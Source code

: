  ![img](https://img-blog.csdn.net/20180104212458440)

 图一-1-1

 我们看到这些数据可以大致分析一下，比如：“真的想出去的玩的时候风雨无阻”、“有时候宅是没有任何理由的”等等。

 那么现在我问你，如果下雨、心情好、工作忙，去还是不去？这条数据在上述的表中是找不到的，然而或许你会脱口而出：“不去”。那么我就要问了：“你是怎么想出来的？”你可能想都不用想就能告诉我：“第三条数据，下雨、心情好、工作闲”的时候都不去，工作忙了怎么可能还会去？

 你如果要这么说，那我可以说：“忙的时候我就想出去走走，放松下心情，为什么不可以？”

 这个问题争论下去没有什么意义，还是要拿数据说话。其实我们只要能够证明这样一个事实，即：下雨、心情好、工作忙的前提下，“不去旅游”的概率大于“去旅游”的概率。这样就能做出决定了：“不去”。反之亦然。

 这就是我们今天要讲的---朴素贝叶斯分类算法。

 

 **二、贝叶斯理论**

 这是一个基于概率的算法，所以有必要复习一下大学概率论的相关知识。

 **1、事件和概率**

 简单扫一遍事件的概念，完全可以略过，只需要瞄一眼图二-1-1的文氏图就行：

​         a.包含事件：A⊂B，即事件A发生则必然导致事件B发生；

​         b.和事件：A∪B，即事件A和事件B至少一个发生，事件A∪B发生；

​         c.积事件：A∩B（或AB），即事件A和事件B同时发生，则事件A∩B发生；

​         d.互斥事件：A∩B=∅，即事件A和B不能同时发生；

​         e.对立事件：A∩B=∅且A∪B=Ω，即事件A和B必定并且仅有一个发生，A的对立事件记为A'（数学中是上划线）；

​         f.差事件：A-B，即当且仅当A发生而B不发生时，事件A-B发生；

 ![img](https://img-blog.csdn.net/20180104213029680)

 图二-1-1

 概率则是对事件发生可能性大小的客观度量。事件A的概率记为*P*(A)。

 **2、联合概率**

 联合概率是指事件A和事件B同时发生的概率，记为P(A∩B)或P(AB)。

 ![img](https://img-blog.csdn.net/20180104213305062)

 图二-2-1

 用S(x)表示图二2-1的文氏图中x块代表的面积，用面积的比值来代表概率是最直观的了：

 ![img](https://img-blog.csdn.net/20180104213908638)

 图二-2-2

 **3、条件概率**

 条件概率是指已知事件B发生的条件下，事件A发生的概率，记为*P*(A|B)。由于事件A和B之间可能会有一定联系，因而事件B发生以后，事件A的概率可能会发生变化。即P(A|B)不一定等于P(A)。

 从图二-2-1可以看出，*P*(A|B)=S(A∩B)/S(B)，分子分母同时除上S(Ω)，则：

□ □ □ □ □ □ □

From the line containing "这是一个基于概率的算法，所以有必要复习一下大学概率论的相关知识。" down to the last line of the data, transcribe every line exactly; nothing else should appear.

Reply
 这是一个基于概率的算法，所以有必要复习一下大学概率论的相关知识。

 **1、事件和概率**

 简单扫一遍事件的概念，完全可以略过，只需要瞄一眼图二-1-1的文氏图就行：

​         a.包含事件：A⊂B，即事件A发生则必然导致事件B发生；

​         b.和事件：A∪B，即事件A和事件B至少一个发生，事件A∪B发生；

​         c.积事件：A∩B（或AB），即事件A和事件B同时发生，则事件A∩B发生；

​         d.互斥事件：A∩B=∅，即事件A和B不能同时发生；

​         e.对立事件：A∩B=∅且A∪B=Ω，即事件A和B必定并且仅有一个发生，A的对立事件记为A'（数学中是上划线）；

​         f.差事件：A-B，即当且仅当A发生而B不发生时，事件A-B发生；

 ![img](https://img-blog.csdn.net/20180104213029680)

 图二-1-1

 概率则是对事件发生可能性大小的客观度量。事件A的概率记为*P*(A)。

 **2、联合概率**

 联合概率是指事件A和事件B同时发生的概率，记为P(A∩B)或P(AB)。

 ![img](https://img-blog.csdn.net/20180104213305062)

 图二-2-1

 用S(x)表示图二2-1的文氏图中x块代表的面积，用面积的比值来代表概率是最直观的了：

 ![img](https://img-blog.csdn.net/20180104213908638)

 图二-2-2

 **3、条件概率**

 条件概率是指已知事件B发生的条件下，事件A发生的概率，记为*P*(A|B)。由于事件A和B之间可能会有一定联系，因而事件B发生以后，事件A的概率可能会发生变化。即P(A|B)不一定等于P(A)。

 从图二-2-1可以看出，*P*(A|B)=S(A∩B)/S(B)，分子分母同时除上S(Ω)，则：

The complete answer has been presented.